### What to produce:
Looking at the listing below, how many lines include "techniques"? Answer with the number only.
************
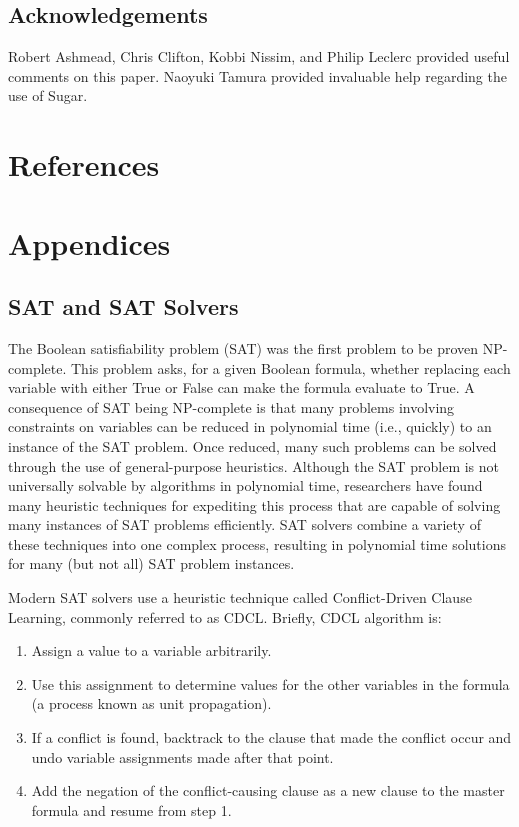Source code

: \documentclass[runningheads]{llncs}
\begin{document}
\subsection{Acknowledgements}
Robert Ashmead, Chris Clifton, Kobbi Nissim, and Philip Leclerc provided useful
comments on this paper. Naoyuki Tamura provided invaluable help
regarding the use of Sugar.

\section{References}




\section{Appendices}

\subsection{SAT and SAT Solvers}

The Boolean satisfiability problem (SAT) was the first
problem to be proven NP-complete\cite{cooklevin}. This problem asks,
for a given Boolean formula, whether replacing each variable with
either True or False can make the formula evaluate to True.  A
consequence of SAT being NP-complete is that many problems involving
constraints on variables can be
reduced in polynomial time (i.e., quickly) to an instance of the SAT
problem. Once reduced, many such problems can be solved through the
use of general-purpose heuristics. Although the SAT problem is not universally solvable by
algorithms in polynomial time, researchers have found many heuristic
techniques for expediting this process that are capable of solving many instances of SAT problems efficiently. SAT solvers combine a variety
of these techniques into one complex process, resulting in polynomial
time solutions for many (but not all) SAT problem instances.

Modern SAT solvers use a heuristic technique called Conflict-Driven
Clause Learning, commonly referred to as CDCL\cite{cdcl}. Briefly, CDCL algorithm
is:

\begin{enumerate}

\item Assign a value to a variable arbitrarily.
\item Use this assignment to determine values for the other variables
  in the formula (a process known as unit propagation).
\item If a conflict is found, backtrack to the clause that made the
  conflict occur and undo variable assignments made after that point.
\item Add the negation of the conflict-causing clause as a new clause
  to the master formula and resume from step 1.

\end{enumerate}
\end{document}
************
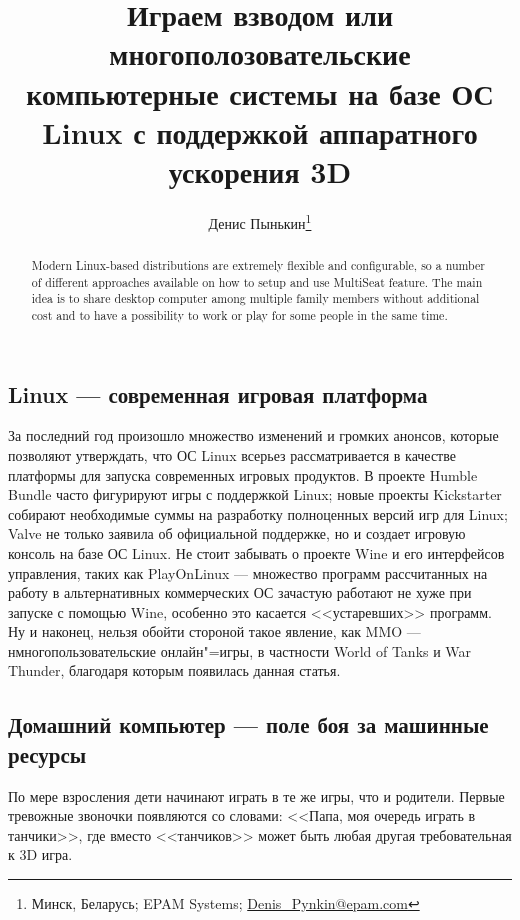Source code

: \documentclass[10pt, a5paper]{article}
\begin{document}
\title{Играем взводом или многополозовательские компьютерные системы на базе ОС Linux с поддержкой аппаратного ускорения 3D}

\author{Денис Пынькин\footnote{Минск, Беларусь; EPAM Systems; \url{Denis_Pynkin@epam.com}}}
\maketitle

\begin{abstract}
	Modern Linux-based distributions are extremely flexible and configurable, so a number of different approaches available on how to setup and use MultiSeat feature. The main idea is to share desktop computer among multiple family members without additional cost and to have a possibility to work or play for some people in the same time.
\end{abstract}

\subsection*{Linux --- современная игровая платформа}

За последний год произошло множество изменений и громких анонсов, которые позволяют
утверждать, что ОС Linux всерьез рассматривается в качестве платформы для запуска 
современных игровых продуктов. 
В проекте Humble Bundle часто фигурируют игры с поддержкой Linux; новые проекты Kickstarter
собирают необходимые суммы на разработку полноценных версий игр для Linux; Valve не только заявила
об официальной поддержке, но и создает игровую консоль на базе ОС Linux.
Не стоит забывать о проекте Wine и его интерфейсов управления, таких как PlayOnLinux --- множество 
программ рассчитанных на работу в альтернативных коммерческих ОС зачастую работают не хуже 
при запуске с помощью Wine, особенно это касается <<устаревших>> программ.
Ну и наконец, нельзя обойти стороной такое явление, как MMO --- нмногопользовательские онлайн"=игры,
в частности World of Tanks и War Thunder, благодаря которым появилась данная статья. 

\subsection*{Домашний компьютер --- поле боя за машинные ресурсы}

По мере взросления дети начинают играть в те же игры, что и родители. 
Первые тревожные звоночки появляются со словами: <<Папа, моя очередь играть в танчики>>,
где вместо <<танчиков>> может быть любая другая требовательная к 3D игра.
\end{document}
************
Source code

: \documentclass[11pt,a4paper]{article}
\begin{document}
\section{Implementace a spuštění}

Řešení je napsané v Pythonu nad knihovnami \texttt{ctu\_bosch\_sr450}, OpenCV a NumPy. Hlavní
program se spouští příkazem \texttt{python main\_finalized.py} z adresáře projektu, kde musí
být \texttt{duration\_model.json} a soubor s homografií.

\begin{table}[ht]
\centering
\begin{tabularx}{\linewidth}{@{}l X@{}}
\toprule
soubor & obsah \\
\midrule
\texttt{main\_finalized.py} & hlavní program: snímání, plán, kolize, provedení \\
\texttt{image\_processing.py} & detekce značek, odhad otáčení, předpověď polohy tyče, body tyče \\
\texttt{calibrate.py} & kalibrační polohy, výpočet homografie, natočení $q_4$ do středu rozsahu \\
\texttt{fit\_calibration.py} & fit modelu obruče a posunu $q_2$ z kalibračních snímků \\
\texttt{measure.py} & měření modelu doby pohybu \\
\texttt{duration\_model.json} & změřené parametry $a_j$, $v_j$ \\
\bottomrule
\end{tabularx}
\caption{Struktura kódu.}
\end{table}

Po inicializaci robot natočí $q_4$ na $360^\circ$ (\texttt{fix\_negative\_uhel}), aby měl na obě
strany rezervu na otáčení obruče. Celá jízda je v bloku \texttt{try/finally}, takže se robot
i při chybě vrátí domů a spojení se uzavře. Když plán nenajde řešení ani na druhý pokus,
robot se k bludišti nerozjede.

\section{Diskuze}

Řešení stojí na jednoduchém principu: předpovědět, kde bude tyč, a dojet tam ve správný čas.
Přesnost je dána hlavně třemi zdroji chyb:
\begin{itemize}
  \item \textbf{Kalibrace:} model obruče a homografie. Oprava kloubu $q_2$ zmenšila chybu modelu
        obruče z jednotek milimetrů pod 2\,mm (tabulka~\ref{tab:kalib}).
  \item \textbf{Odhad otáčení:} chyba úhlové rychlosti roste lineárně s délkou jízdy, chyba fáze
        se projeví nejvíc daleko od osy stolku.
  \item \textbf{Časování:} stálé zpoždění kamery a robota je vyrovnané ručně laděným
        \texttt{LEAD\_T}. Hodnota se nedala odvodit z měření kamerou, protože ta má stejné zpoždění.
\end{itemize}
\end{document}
************
### Expected output:
2